---- Material provided

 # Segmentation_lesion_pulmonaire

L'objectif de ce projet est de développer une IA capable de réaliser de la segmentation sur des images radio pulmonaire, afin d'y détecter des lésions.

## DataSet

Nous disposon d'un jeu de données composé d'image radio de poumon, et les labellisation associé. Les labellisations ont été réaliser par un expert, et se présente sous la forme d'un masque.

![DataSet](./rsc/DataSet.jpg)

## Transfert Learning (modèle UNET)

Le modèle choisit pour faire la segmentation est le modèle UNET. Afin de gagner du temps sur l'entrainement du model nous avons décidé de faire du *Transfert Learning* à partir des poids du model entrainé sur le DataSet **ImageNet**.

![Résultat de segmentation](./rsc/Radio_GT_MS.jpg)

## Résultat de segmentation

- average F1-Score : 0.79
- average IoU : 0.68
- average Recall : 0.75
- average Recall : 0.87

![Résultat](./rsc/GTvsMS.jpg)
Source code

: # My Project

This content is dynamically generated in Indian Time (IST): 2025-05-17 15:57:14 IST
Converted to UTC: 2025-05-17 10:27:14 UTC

--------

Copy all lines of the records in which the string "DataSet" can be found.

## DataSet
![DataSet](./rsc/DataSet.jpg)
Le modèle choisit pour faire la segmentation est le modèle UNET. Afin de gagner du temps sur l'entrainement du model nous avons décidé de faire du *Transfert Learning* à partir des poids du model entrainé sur le DataSet **ImageNet**.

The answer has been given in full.